Dataset records: Begin
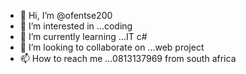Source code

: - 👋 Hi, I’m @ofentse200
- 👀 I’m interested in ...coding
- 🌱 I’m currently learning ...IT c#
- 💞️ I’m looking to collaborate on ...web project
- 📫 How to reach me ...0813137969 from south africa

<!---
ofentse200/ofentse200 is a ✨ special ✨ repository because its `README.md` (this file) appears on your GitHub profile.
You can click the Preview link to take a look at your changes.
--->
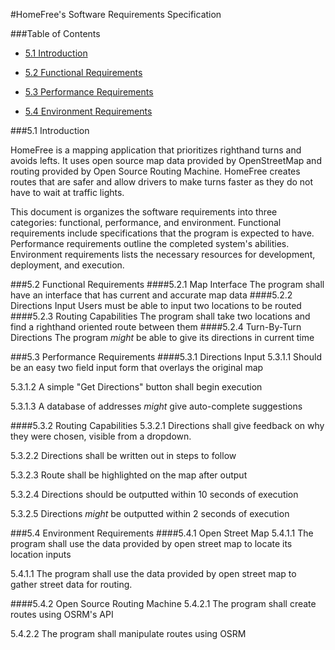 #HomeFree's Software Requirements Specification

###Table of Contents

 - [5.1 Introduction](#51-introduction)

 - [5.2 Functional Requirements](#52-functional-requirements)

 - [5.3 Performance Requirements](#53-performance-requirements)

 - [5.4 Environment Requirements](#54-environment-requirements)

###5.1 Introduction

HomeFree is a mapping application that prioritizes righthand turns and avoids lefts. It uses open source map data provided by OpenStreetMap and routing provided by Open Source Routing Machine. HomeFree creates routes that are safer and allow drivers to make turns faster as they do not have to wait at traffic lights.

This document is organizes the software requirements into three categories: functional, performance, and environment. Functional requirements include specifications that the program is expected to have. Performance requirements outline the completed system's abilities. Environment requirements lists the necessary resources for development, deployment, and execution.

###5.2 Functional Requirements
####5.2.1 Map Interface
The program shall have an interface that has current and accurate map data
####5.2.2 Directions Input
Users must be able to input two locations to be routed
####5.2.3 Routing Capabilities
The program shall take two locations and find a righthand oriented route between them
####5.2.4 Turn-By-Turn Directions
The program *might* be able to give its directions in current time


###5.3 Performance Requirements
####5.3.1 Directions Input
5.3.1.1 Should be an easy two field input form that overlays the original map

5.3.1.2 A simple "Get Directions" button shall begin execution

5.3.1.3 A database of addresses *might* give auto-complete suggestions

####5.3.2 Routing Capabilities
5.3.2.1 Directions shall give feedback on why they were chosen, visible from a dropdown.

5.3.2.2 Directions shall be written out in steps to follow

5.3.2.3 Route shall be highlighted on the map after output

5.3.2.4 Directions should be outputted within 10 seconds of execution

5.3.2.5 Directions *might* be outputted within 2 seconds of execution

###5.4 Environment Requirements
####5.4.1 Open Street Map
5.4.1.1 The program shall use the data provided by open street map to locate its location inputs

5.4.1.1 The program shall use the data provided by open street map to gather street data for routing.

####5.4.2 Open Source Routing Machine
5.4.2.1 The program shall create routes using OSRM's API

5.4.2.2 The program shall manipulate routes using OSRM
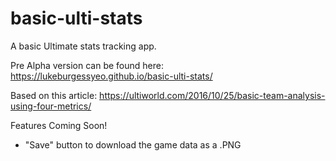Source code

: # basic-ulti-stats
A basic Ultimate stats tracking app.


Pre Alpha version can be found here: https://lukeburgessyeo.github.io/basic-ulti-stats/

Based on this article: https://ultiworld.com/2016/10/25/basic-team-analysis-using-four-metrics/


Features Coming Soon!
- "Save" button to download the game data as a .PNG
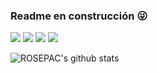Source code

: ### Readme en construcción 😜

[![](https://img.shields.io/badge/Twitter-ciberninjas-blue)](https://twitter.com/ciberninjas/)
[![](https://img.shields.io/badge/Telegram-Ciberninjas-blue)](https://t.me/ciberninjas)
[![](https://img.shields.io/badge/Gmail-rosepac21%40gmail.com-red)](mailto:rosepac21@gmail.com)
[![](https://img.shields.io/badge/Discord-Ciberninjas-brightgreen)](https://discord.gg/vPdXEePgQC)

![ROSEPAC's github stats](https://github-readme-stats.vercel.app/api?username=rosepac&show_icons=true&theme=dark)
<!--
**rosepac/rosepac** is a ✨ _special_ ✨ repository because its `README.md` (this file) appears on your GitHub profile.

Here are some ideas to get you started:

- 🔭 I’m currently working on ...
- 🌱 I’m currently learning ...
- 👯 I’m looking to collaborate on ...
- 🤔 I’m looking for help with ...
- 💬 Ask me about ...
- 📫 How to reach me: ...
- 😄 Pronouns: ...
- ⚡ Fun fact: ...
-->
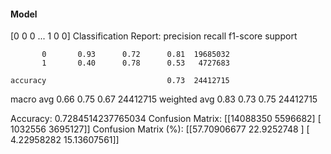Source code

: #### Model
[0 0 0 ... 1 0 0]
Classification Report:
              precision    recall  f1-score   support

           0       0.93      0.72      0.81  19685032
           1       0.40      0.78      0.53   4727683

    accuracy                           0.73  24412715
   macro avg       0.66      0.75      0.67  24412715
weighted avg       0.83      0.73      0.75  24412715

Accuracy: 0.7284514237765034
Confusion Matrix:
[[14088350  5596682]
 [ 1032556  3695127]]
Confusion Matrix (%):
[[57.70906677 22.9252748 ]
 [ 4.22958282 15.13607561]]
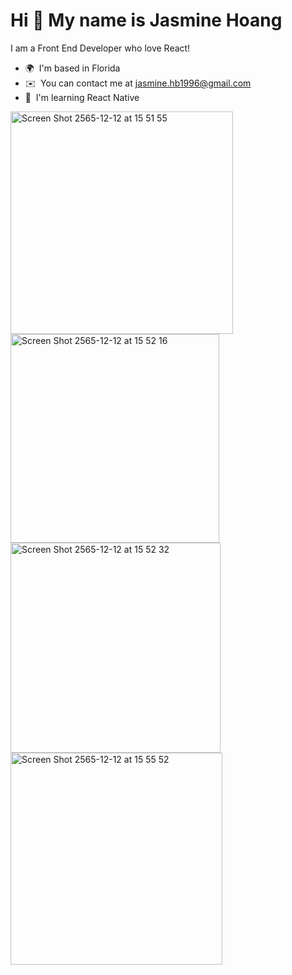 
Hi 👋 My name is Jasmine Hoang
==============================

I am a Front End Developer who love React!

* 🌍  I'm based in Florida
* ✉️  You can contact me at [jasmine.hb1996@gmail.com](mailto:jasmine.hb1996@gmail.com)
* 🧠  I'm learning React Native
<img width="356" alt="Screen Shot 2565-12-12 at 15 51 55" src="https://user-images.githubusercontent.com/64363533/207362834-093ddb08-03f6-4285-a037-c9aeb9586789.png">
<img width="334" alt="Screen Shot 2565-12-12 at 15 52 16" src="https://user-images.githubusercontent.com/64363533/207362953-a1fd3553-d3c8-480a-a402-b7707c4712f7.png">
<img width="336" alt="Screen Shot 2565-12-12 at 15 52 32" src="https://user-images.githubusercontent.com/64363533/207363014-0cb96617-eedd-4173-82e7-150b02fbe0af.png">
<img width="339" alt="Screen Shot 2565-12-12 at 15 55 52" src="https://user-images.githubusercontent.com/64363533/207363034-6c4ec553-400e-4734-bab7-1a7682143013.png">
Dataset records: End
▶ [Your goal] Only one stretch of the data is wanted: write out exactly the lines from the one holding "You can click" through the one holding "- [5.2 Functional", both included, without the pictures.

▶ [Exercise response]
You can click the Preview link to take a look at your changes.
--->
 #HomeFree's Software Requirements Specification

###Table of Contents

 - [5.1 Introduction](#51-introduction)

 - [5.2 Functional Requirements](#52-functional-requirements)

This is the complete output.